[Stored items]
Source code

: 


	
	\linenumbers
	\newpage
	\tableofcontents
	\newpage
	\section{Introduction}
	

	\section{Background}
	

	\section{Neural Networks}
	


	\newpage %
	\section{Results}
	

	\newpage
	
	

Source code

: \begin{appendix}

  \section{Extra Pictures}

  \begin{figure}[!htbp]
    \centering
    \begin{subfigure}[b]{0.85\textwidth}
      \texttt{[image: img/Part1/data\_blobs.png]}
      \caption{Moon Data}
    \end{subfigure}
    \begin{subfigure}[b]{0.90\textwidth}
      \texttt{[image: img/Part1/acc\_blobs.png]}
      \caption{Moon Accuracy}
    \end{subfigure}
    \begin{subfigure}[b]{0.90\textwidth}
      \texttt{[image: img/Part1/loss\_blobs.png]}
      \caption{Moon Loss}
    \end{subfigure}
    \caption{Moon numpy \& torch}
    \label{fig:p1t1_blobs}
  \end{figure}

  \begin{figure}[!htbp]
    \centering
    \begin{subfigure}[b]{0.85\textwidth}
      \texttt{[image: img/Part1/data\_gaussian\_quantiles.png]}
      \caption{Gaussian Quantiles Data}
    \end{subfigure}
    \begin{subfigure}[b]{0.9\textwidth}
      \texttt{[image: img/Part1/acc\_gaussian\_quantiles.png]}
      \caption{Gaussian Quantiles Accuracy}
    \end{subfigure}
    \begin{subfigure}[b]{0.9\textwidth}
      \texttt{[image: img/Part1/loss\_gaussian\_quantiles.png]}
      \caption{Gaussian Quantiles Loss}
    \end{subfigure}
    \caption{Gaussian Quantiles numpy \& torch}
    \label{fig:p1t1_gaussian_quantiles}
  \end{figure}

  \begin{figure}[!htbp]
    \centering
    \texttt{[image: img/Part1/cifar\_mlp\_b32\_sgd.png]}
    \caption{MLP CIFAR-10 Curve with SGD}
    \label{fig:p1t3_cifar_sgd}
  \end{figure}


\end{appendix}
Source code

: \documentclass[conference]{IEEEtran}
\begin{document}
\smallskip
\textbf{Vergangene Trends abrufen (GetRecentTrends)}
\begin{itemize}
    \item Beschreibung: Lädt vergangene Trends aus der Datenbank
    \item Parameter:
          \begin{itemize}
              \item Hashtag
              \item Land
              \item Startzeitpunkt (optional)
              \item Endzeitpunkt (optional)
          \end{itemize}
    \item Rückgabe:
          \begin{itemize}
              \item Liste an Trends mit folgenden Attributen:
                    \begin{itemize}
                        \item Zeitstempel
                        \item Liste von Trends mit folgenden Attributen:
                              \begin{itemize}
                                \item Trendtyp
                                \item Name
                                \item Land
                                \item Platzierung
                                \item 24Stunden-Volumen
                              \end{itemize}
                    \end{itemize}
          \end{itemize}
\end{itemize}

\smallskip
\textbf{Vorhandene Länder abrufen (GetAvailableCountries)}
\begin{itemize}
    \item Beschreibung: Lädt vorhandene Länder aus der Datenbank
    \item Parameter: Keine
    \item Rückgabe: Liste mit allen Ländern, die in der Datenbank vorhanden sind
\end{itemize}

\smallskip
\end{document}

- [Task to carry out] Transcribe all the entries exactly, as they stand.

- [Final answer]
Source code

: 


	
	\linenumbers
	\newpage
	\tableofcontents
	\newpage
	\section{Introduction}
	

	\section{Background}
	

	\section{Neural Networks}
	


	\newpage %
	\section{Results}
	

	\newpage
	
	

Source code

: \begin{appendix}

  \section{Extra Pictures}

  \begin{figure}[!htbp]
    \centering
    \begin{subfigure}[b]{0.85\textwidth}
      \texttt{[image: img/Part1/data\_blobs.png]}
      \caption{Moon Data}
    \end{subfigure}
    \begin{subfigure}[b]{0.90\textwidth}
      \texttt{[image: img/Part1/acc\_blobs.png]}
      \caption{Moon Accuracy}
    \end{subfigure}
    \begin{subfigure}[b]{0.90\textwidth}
      \texttt{[image: img/Part1/loss\_blobs.png]}
      \caption{Moon Loss}
    \end{subfigure}
    \caption{Moon numpy \& torch}
    \label{fig:p1t1_blobs}
  \end{figure}

  \begin{figure}[!htbp]
    \centering
    \begin{subfigure}[b]{0.85\textwidth}
      \texttt{[image: img/Part1/data\_gaussian\_quantiles.png]}
      \caption{Gaussian Quantiles Data}
    \end{subfigure}
    \begin{subfigure}[b]{0.9\textwidth}
      \texttt{[image: img/Part1/acc\_gaussian\_quantiles.png]}
      \caption{Gaussian Quantiles Accuracy}
    \end{subfigure}
    \begin{subfigure}[b]{0.9\textwidth}
      \texttt{[image: img/Part1/loss\_gaussian\_quantiles.png]}
      \caption{Gaussian Quantiles Loss}
    \end{subfigure}
    \caption{Gaussian Quantiles numpy \& torch}
    \label{fig:p1t1_gaussian_quantiles}
  \end{figure}

  \begin{figure}[!htbp]
    \centering
    \texttt{[image: img/Part1/cifar\_mlp\_b32\_sgd.png]}
    \caption{MLP CIFAR-10 Curve with SGD}
    \label{fig:p1t3_cifar_sgd}
  \end{figure}


\end{appendix}
Source code

: \documentclass[conference]{IEEEtran}
\begin{document}
\smallskip
\textbf{Vergangene Trends abrufen (GetRecentTrends)}
\begin{itemize}
    \item Beschreibung: Lädt vergangene Trends aus der Datenbank
    \item Parameter:
          \begin{itemize}
              \item Hashtag
              \item Land
              \item Startzeitpunkt (optional)
              \item Endzeitpunkt (optional)
          \end{itemize}
    \item Rückgabe:
          \begin{itemize}
              \item Liste an Trends mit folgenden Attributen:
                    \begin{itemize}
                        \item Zeitstempel
                        \item Liste von Trends mit folgenden Attributen:
                              \begin{itemize}
                                \item Trendtyp
                                \item Name
                                \item Land
                                \item Platzierung
                                \item 24Stunden-Volumen
                              \end{itemize}
                    \end{itemize}
          \end{itemize}
\end{itemize}

\smallskip
\textbf{Vorhandene Länder abrufen (GetAvailableCountries)}
\begin{itemize}
    \item Beschreibung: Lädt vorhandene Länder aus der Datenbank
    \item Parameter: Keine
    \item Rückgabe: Liste mit allen Ländern, die in der Datenbank vorhanden sind
\end{itemize}

\smallskip
\end{document}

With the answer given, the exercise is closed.